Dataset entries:
···
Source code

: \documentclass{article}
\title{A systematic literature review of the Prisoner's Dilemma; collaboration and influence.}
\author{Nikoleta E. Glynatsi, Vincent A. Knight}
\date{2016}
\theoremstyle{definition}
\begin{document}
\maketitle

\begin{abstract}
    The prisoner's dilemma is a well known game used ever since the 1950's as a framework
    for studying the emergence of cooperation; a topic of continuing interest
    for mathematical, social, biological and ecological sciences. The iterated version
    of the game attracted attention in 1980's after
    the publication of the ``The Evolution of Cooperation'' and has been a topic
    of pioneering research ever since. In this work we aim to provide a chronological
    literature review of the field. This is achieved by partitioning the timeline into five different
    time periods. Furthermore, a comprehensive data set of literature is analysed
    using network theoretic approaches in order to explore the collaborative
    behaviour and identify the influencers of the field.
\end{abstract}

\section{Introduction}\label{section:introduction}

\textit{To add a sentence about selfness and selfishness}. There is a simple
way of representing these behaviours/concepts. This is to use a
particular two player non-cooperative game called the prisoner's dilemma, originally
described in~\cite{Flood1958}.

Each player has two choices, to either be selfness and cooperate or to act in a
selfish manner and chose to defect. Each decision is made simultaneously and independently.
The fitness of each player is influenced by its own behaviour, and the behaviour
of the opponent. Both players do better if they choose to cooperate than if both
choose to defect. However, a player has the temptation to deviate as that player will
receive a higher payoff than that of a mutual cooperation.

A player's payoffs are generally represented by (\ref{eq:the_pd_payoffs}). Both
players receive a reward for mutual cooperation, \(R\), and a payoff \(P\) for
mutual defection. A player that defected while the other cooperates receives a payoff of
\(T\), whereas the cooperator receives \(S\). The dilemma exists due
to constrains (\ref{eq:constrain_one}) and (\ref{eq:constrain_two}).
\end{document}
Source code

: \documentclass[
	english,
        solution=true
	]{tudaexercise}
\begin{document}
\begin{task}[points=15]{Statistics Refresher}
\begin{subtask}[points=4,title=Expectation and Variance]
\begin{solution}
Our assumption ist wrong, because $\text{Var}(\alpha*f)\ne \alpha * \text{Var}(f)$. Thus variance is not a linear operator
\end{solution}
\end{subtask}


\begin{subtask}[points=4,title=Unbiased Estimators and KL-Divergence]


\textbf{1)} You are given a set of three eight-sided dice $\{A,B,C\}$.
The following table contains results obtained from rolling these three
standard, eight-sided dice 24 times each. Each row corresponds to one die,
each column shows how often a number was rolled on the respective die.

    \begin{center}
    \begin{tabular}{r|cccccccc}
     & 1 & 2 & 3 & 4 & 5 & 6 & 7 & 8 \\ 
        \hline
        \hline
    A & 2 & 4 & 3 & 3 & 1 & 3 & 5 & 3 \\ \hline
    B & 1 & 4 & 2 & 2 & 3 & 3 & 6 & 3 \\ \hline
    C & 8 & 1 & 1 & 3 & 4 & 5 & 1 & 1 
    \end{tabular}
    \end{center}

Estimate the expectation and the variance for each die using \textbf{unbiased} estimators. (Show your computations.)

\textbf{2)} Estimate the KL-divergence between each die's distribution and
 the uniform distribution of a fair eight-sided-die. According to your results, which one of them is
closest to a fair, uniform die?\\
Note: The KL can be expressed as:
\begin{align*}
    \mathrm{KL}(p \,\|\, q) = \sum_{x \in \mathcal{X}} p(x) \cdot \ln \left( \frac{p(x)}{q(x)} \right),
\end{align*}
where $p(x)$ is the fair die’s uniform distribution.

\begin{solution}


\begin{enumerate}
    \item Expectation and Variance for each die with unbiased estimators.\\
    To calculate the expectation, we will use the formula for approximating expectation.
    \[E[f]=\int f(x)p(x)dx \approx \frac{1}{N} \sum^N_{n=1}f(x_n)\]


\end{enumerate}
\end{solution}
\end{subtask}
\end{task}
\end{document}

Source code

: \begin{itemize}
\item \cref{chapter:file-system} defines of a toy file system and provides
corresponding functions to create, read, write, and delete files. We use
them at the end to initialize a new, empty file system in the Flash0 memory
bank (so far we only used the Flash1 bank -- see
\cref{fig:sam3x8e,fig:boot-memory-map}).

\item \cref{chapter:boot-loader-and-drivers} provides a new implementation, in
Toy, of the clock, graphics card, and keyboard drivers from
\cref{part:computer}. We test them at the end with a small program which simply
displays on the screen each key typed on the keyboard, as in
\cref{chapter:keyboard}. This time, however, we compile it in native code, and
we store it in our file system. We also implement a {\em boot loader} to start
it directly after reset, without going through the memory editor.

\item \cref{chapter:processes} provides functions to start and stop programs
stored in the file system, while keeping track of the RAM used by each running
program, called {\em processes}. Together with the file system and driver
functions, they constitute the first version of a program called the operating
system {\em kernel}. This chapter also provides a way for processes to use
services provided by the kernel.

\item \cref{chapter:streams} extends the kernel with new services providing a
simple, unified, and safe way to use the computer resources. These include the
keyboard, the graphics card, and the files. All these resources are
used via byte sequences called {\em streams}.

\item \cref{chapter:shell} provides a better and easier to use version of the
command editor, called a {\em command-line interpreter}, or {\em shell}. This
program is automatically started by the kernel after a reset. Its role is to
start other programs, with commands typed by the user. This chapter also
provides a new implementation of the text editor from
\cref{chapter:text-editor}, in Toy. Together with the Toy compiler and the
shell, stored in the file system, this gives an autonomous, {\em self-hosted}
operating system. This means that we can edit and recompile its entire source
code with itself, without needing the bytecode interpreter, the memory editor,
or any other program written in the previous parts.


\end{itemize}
···
● **Exercise**: Whenever the string "review" shows up in a line of the records, copy that line.

● **Answer for this exercise**:
\title{A systematic literature review of the Prisoner's Dilemma; collaboration and influence.}
    literature review of the field. This is achieved by partitioning the timeline into five different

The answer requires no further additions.